Aim of the task: The answer should be each line from the entries below that has the word "begin" in it.

Given records:

===

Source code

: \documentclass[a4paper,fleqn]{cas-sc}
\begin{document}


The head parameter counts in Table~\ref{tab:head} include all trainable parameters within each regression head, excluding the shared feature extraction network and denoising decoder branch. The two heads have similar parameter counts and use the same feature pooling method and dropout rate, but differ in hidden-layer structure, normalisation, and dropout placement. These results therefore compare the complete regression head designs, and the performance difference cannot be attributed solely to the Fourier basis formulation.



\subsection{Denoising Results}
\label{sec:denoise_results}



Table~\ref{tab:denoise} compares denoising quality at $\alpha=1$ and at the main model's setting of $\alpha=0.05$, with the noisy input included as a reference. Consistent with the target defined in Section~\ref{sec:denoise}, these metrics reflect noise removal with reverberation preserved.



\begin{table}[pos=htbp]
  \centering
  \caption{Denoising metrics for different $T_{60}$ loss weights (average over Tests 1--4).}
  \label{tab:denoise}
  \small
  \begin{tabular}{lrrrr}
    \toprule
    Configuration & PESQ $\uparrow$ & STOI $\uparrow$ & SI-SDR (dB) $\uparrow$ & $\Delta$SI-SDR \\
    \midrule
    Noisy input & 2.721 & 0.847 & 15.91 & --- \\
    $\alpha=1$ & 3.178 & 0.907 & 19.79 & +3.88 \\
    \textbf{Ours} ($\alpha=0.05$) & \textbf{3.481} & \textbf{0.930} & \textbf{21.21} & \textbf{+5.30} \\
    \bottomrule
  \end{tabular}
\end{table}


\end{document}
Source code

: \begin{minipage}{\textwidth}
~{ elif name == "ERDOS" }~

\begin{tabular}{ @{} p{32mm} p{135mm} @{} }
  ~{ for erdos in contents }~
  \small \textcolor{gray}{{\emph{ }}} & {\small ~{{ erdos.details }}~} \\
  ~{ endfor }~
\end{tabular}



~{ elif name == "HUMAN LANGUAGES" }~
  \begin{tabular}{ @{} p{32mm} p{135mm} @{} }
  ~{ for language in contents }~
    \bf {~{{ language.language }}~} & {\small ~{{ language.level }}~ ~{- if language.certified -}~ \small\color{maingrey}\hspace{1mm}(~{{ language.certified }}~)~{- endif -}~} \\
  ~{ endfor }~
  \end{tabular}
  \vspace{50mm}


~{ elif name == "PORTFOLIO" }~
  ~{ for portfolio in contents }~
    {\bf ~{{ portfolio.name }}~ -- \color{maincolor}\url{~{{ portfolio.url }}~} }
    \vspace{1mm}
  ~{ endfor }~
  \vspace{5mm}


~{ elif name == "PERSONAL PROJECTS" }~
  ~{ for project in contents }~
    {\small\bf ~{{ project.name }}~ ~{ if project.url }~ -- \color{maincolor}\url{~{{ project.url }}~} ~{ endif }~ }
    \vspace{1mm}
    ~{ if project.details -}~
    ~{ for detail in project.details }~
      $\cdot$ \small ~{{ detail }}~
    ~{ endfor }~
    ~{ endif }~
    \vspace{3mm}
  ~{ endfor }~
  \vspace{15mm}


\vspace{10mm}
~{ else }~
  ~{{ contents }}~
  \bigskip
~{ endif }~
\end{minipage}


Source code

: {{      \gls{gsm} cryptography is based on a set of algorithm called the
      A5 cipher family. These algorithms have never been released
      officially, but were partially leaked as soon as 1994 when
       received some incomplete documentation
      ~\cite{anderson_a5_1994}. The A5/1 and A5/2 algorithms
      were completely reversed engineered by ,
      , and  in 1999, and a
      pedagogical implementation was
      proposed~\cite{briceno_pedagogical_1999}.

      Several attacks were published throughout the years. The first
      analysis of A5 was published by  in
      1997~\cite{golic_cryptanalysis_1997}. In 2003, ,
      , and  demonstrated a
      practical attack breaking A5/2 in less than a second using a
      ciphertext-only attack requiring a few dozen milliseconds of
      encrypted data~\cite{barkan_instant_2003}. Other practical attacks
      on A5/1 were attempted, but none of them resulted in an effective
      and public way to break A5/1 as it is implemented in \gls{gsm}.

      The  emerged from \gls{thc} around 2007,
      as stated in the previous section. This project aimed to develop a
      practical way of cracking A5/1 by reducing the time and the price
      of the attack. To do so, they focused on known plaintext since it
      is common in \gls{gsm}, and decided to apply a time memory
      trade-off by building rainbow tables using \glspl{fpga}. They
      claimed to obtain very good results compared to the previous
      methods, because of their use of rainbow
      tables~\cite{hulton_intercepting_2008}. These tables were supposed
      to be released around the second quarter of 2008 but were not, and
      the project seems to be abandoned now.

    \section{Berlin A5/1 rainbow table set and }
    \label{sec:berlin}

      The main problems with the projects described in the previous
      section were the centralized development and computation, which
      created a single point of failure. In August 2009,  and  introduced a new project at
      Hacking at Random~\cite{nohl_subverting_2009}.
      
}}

===

Written solution:
\begin{document}
\begin{table}[pos=htbp]
  \begin{tabular}{lrrrr}
: \begin{minipage}{\textwidth}
\begin{tabular}{ @{} p{32mm} p{135mm} @{} }
  \begin{tabular}{ @{} p{32mm} p{135mm} @{} }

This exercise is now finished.